What is your vision for the company in the short-term?

In the next 5 years, we are looking at having a central point for all of our OPDs. We find that the human face and customer care are lacking in the system, so we want that to become the norm. I tell my staff to treat people the way you want to be treated. If you do not want to be shouted at do not shout at patients because nobody likes to be shouted at. We have been successful over the years by not profiling people based on what they do or how they are dressed. We treat everyone with respect. We would also like to have people come from other countries in West Africa to access our services. On the dental side, dental implant surgeries can be expensive and waiting times in the public sector are long, so if you can put up a facility that has a huge dental hospital within, costs can be lowered. Many Ghanaians go to India to get surgery done, so we need to look at replicating the same thing here. The cost clients pay for a ticket to India could be used towards a procedure here. That is what we are working towards. It will require a lot of investment, but we are trying to do something.

Is dentistry where you want to focus more of your business?

No. On the medical part, currently I am trying to put some people in training so that by the time I get to the point where I am building a facility, we will have our own residents and will not depend on residents coming from other places. In Francophone West Africa, if you have some training in Ghana, you are deemed to have been taught very well. That part of the medical side is one thing that we are working on. In other things like pediatrics, the private sector has not made a strong case for itself, so by the time we launch, we will have our own core team that can carry out our plans.

What is your strategy to attract investment?

We want to make ourselves more visible in the digital space. Before you can market yourself, you need expertise, which is why we are working on getting our core teams skills that are not readily available in the market. When they then carry out successful procedures that people hear about it will gain more market share for us.

What inspires you?

I am trying to make an impact in my generation. I am trying to change the narrative and make lives better. We are all actors on a big stage and the time will come when you have played your part and you bow out. But you must make sure you play your part very well so that long after you are gone, the impact will still be felt. In the end, you are on Earth to impact lives. Putting money in the bank does not do anything. It is when it is spent to educate somebody, or when it is spent on somebody’s surgery, or paying somebody, that is when money is of value.
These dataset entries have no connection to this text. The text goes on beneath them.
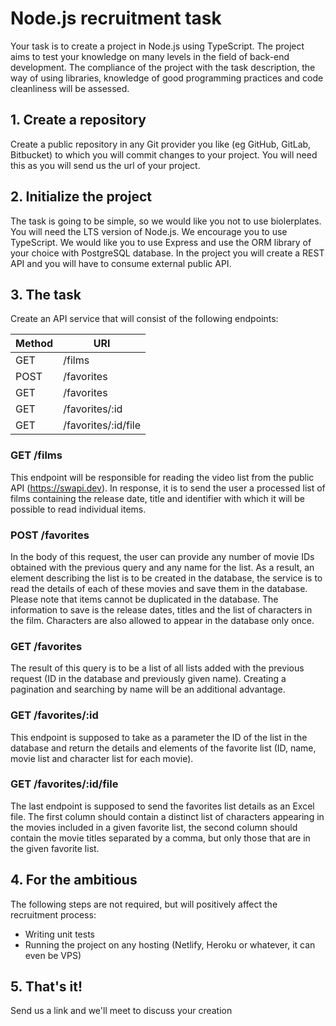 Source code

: # Node.js recruitment task

Your task is to create a project in Node.js using TypeScript. The project aims to test your knowledge on many levels in the field of back-end development. The compliance of the project with the task description, the way of using libraries, knowledge of good programming practices and code cleanliness will be assessed.

## 1. Create a repository
Create a public repository in any Git provider you like (eg GitHub, GitLab, Bitbucket) to which you will commit changes to your project. You will need this as you will send us the url of your project.

## 2. Initialize the project
The task is going to be simple, so we would like you not to use biolerplates. You will need the LTS version of Node.js. We encourage you to use TypeScript. We would like you to use Express and use the ORM library of your choice with PostgreSQL database. In the project you will create a REST API and you will have to consume external public API.

## 3. The task
Create an API service that will consist of the following endpoints:

| Method | URI                 |
|--------|---------------------|
| GET    | /films              |
| POST   | /favorites          |
| GET    | /favorites          |
| GET    | /favorites/:id      |
| GET    | /favorites/:id/file |

### GET /films
This endpoint will be responsible for reading the video list from the public API (https://swapi.dev). In response, it is to send the user a processed list of films containing the release date, title and identifier with which it will be possible to read individual items.

### POST /favorites
In the body of this request, the user can provide any number of movie IDs obtained with the previous query and any name for the list. As a result, an element describing the list is to be created in the database, the service is to read the details of each of these movies and save them in the database. Please note that items cannot be duplicated in the database. The information to save is the release dates, titles and the list of characters in the film. Characters are also allowed to appear in the database only once.

### GET /favorites
The result of this query is to be a list of all lists added with the previous request (ID in the database and previously given name). Creating a pagination and searching by name will be an additional advantage.

### GET /favorites/:id
This endpoint is supposed to take as a parameter the ID of the list in the database and return the details and elements of the favorite list (ID, name, movie list and character list for each movie).

### GET /favorites/:id/file
The last endpoint is supposed to send the favorites list details as an Excel file. The first column should contain a distinct list of characters appearing in the movies included in a given favorite list, the second column should contain the movie titles separated by a comma, but only those that are in the given favorite list.

## 4. For the ambitious
The following steps are not required, but will positively affect the recruitment process:

* Writing unit tests
* Running the project on any hosting (Netlify, Heroku or whatever, it can even be VPS)

## 5. That's it!
Send us a link and we'll meet to discuss your creation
The impact of changing someone’s life is not for that generation alone, it is for generations yet to come. Fixing a kid’s teeth when they are not well aligned to give them a better smile and make them feel good about themselves is inspiring. Someone has life-changing surgery and instead of dying they live and go on to impact others. The rippling effects are beyond just touching somebody or spending your money on somebody. It goes generations ahead and that is what inspires me. To leave a mark so that years after I am gone, the impact will still be felt in this life and beyond.